# WORK INSTRUCTIONS
Reproduce every entry precisely as written.
_ _ _
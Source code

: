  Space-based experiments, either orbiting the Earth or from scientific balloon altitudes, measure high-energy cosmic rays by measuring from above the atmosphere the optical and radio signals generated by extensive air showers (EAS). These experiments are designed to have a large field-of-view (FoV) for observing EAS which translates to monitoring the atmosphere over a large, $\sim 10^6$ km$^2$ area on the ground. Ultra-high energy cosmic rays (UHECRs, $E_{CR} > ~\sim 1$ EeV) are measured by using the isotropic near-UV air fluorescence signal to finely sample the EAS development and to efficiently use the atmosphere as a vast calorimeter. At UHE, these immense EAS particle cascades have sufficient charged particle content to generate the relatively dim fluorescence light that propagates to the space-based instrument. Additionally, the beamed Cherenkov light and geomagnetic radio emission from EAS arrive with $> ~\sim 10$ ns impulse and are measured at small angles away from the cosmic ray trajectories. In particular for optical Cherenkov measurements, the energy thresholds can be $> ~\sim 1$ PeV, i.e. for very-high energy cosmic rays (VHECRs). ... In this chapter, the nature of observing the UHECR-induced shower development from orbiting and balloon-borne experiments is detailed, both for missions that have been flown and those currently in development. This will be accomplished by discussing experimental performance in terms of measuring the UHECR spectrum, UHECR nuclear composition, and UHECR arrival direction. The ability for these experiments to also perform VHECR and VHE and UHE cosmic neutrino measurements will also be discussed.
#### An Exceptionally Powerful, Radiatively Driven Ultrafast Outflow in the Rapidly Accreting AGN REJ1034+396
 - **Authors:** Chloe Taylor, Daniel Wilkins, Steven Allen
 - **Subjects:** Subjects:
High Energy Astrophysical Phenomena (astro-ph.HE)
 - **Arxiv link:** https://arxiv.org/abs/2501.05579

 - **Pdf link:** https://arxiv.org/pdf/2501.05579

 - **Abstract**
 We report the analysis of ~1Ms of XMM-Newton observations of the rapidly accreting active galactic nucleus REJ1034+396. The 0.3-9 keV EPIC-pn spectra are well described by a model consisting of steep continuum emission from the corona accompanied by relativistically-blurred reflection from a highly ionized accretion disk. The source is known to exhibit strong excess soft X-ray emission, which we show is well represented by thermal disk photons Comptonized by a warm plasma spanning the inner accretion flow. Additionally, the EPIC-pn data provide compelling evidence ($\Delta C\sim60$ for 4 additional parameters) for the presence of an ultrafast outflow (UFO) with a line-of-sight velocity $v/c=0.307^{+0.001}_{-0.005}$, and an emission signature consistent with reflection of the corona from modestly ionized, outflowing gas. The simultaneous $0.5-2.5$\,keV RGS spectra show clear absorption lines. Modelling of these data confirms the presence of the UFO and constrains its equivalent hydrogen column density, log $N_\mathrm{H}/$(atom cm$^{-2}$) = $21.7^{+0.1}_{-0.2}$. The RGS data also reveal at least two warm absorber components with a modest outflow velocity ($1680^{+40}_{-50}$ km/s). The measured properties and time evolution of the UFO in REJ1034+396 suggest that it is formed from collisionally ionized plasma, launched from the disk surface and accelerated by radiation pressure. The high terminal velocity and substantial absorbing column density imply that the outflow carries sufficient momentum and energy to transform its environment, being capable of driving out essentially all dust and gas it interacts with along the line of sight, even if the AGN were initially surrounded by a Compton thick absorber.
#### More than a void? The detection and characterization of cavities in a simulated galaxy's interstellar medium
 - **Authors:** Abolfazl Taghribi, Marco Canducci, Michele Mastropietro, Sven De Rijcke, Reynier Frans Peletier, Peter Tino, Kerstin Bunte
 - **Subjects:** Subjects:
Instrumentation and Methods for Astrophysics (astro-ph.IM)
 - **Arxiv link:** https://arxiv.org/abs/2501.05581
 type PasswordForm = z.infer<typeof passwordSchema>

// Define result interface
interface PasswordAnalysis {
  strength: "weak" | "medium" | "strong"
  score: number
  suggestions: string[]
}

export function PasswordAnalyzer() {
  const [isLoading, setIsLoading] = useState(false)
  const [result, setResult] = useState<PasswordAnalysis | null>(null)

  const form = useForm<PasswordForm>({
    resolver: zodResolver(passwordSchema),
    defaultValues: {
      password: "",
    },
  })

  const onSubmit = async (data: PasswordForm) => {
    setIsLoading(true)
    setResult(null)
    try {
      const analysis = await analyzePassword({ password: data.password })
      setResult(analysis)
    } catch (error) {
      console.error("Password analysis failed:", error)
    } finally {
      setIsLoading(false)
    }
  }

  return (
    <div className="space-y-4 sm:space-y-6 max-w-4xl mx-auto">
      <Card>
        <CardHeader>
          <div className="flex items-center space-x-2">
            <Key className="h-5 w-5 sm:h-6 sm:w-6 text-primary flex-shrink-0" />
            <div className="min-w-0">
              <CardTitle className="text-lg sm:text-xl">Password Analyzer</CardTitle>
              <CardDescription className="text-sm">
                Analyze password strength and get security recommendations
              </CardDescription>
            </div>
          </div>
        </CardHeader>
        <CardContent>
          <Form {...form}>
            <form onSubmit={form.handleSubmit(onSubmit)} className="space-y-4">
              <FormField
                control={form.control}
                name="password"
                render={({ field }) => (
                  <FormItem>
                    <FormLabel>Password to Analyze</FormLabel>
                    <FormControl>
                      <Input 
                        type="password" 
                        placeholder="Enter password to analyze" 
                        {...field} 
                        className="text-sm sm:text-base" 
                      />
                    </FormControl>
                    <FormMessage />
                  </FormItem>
_ _ _
# RESULT OF THIS TASK
Source code

:  Space-based experiments, either orbiting the Earth or from scientific balloon altitudes, measure high-energy cosmic rays by measuring from above the atmosphere the optical and radio signals generated by extensive air showers (EAS). These experiments are designed to have a large field-of-view (FoV) for observing EAS which translates to monitoring the atmosphere over a large, $\sim 10^6$ km$^2$ area on the ground. Ultra-high energy cosmic rays (UHECRs, $E_{CR} > ~\sim 1$ EeV) are measured by using the isotropic near-UV air fluorescence signal to finely sample the EAS development and to efficiently use the atmosphere as a vast calorimeter. At UHE, these immense EAS particle cascades have sufficient charged particle content to generate the relatively dim fluorescence light that propagates to the space-based instrument. Additionally, the beamed Cherenkov light and geomagnetic radio emission from EAS arrive with $> ~\sim 10$ ns impulse and are measured at small angles away from the cosmic ray trajectories. In particular for optical Cherenkov measurements, the energy thresholds can be $> ~\sim 1$ PeV, i.e. for very-high energy cosmic rays (VHECRs). ... In this chapter, the nature of observing the UHECR-induced shower development from orbiting and balloon-borne experiments is detailed, both for missions that have been flown and those currently in development. This will be accomplished by discussing experimental performance in terms of measuring the UHECR spectrum, UHECR nuclear composition, and UHECR arrival direction. The ability for these experiments to also perform VHECR and VHE and UHE cosmic neutrino measurements will also be discussed.
#### An Exceptionally Powerful, Radiatively Driven Ultrafast Outflow in the Rapidly Accreting AGN REJ1034+396
 - **Authors:** Chloe Taylor, Daniel Wilkins, Steven Allen
 - **Subjects:** Subjects:
High Energy Astrophysical Phenomena (astro-ph.HE)
 - **Arxiv link:** https://arxiv.org/abs/2501.05579

 - **Pdf link:** https://arxiv.org/pdf/2501.05579

 - **Abstract**
 We report the analysis of ~1Ms of XMM-Newton observations of the rapidly accreting active galactic nucleus REJ1034+396. The 0.3-9 keV EPIC-pn spectra are well described by a model consisting of steep continuum emission from the corona accompanied by relativistically-blurred reflection from a highly ionized accretion disk. The source is known to exhibit strong excess soft X-ray emission, which we show is well represented by thermal disk photons Comptonized by a warm plasma spanning the inner accretion flow. Additionally, the EPIC-pn data provide compelling evidence ($\Delta C\sim60$ for 4 additional parameters) for the presence of an ultrafast outflow (UFO) with a line-of-sight velocity $v/c=0.307^{+0.001}_{-0.005}$, and an emission signature consistent with reflection of the corona from modestly ionized, outflowing gas. The simultaneous $0.5-2.5$\,keV RGS spectra show clear absorption lines. Modelling of these data confirms the presence of the UFO and constrains its equivalent hydrogen column density, log $N_\mathrm{H}/$(atom cm$^{-2}$) = $21.7^{+0.1}_{-0.2}$. The RGS data also reveal at least two warm absorber components with a modest outflow velocity ($1680^{+40}_{-50}$ km/s). The measured properties and time evolution of the UFO in REJ1034+396 suggest that it is formed from collisionally ionized plasma, launched from the disk surface and accelerated by radiation pressure. The high terminal velocity and substantial absorbing column density imply that the outflow carries sufficient momentum and energy to transform its environment, being capable of driving out essentially all dust and gas it interacts with along the line of sight, even if the AGN were initially surrounded by a Compton thick absorber.
#### More than a void? The detection and characterization of cavities in a simulated galaxy's interstellar medium
 - **Authors:** Abolfazl Taghribi, Marco Canducci, Michele Mastropietro, Sven De Rijcke, Reynier Frans Peletier, Peter Tino, Kerstin Bunte
 - **Subjects:** Subjects:
Instrumentation and Methods for Astrophysics (astro-ph.IM)
 - **Arxiv link:** https://arxiv.org/abs/2501.05581
 type PasswordForm = z.infer<typeof passwordSchema>

// Define result interface
interface PasswordAnalysis {
  strength: "weak" | "medium" | "strong"
  score: number
  suggestions: string[]
}

export function PasswordAnalyzer() {
  const [isLoading, setIsLoading] = useState(false)
  const [result, setResult] = useState<PasswordAnalysis | null>(null)

  const form = useForm<PasswordForm>({
    resolver: zodResolver(passwordSchema),
    defaultValues: {
      password: "",
    },
  })

  const onSubmit = async (data: PasswordForm) => {
    setIsLoading(true)
    setResult(null)
    try {
      const analysis = await analyzePassword({ password: data.password })
      setResult(analysis)
    } catch (error) {
      console.error("Password analysis failed:", error)
    } finally {
      setIsLoading(false)
    }
  }

  return (
    <div className="space-y-4 sm:space-y-6 max-w-4xl mx-auto">
      <Card>
        <CardHeader>
          <div className="flex items-center space-x-2">
            <Key className="h-5 w-5 sm:h-6 sm:w-6 text-primary flex-shrink-0" />
            <div className="min-w-0">
              <CardTitle className="text-lg sm:text-xl">Password Analyzer</CardTitle>
              <CardDescription className="text-sm">
                Analyze password strength and get security recommendations
              </CardDescription>
            </div>
          </div>
        </CardHeader>
        <CardContent>
          <Form {...form}>
            <form onSubmit={form.handleSubmit(onSubmit)} className="space-y-4">
              <FormField
                control={form.control}
                name="password"
                render={({ field }) => (
                  <FormItem>
                    <FormLabel>Password to Analyze</FormLabel>
                    <FormControl>
                      <Input 
                        type="password" 
                        placeholder="Enter password to analyze" 
                        {...field} 
                        className="text-sm sm:text-base" 
                      />
                    </FormControl>
                    <FormMessage />
                  </FormItem>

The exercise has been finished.